Community Clinic: Translating Data Into Action ─ Practical Strategies for Optimizing First-Line RCC Management

Dr. Motzer: 
In recent years, the treatment landscape for first-line advanced renal cell carcinoma, or RCC, has evolved significantly. Are you up-to-date on the latest clinical evidence and guideline recommendations? This is CME on ReachMD, and I'm Dr. Robert Motzer. 

Dr. Plimack: 
And I am Dr. Elizabeth Plimack. Dr. Motzer, can you give us an overview of the first-line treatment landscape for advanced clear cell RCC? 

Dr. Motzer:  
Yes, Dr. Plimack. There's been significant improvements in first-line treatment for RCC, and a change in paradigm that came around 2017 or 2018. For the most part, the standard of care was sunitinib, a tyrosine kinase inhibitor, which was approved in 2006. And this remained the standard of care for many years, until the IO doublets challenged sunitinib in large phase 3 trials. 

The first was CheckMate 214, which compared 2 immunotherapies, nivolumab and ipilimumab, to sunitinib. The primary endpoint was in the intermediate- and poor-risk group, but patients with favorable risk were included as well. The study reached the primary endpoint showing a benefit in overall survival and response rate for ipi plus nivo compared to sunitinib, and really was the first to change the paradigm. 

Now, CheckMate 9ER was a randomized phase 3 trial that compared cabozantinib plus nivolumab to sunitinib, and this showed benefits in progression-free survival, overall survival, and response, and became a good option for first-line therapy as well. 

The KEYNOTE-426 compared axitinib and pembrolizumab to sunitinib, and showed benefits in progression-free survival, overall survival, and response rate, and became an equal option for first-line therapy for the TKI IO group.  

Lastly, the CLEAR trial compared lenvatinib plus pembrolizumab to sunitinib and showed striking benefits and improvement in progression-free survival, overall survival, and response rate. 

So now these are all options in first-line therapy for patients with advanced clear cell RCC. So all 4 of these programs are included as Category 1 options within the NCCN. 

Dr. Plimack, what are some of the practical considerations that we need to keep in mind when incorporating these regimens into clinical practice? 

Dr. Plimack:  
Thanks, Dr. Motzer, that was a great overview.  

When considering which of these to start your patient on, I usually look at 3 things. One is, does the patient need a short-term benefit? Do they need a response? Am I worried that if their disease progresses, I won't have another chance to control it? Do they have something causing a symptom or threatening an organ or structure? Those patients, I usually go to the TKI/IO combos. 

And then the other is consideration for subsequent therapy. So any of the IO/TKI therapies all use a TKI in the frontline that then we typically don't use in second-line and beyond. And so selecting something that preserves the most options for later is something we sometimes think about. 

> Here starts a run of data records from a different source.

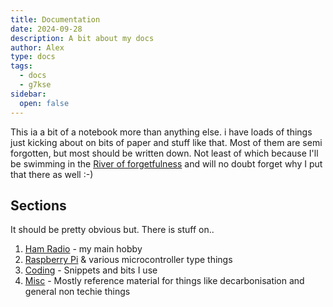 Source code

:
 ```yaml
---
title: Documentation
date: 2024-09-28
description: A bit about my docs
author: Alex
type: docs
tags:
  - docs
  - g7kse
sidebar:
  open: false
---
```


This ia a bit of a notebook more than anything else. i have loads of things just kicking about on bits of paper and stuff like that. Most of them are semi forgotten, but most should be written down. Not least of which because I'll be swimming in the [River of forgetfulness](https://en.wikipedia.org/wiki/Lethe) and will no doubt forget why I put that there as well :-)

## Sections

It should be pretty obvious but. There is stuff on..

1. [Ham Radio](https://g7kse.co.uk/docs/ham-radio/) - my main hobby
2. [Raspberry Pi](https://g7kse.co.uk/docs/raspberrypi/) & various microcontroller type things
3. [Coding](https://g7kse.co.uk/docs/coding/) - Snippets and bits I use
4. [Misc](https://g7kse.co.uk/docs/misc/) -  Mostly reference material for things like decarbonisation and general non techie things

Now, ipilimumab and nivolumab is one of the earliest trials. I remember participating in that with you, Dr. Motzer, many years ago, and now we all still have patients in our practice who benefited from that all those years ago, which is really encouraging. And this was shown in the long-term update—the 10-year update—presented at ASCO, which showed durable responses and patients still alive 10 years after starting this treatment, which would have been unheard of before we had immunotherapy combinations.  

So if you're really looking for the best-defined long-term results, ipi and nivo may be what you reach for. 

Dr. Motzer, any other comments on those thoughts? 

Dr. Motzer:  
Well, Dr. Plimack, I have to say that my practice pretty much mirrors yours with the same points you raised, particularly the durability with ipi/nivo. 

And on the other side, the response rates with TKI/IO, including lenvatinib and pembrolizumab or cabozantinib and nivolumab, are really very impressive. And so if disease control is needed immediately, then that's certainly a good option. I also tend to use those combinations for patients with favorable-risk RCC because of the underlying kind of biology of the favorable-risk tumors and in my own experience that I've been quite successful in management. 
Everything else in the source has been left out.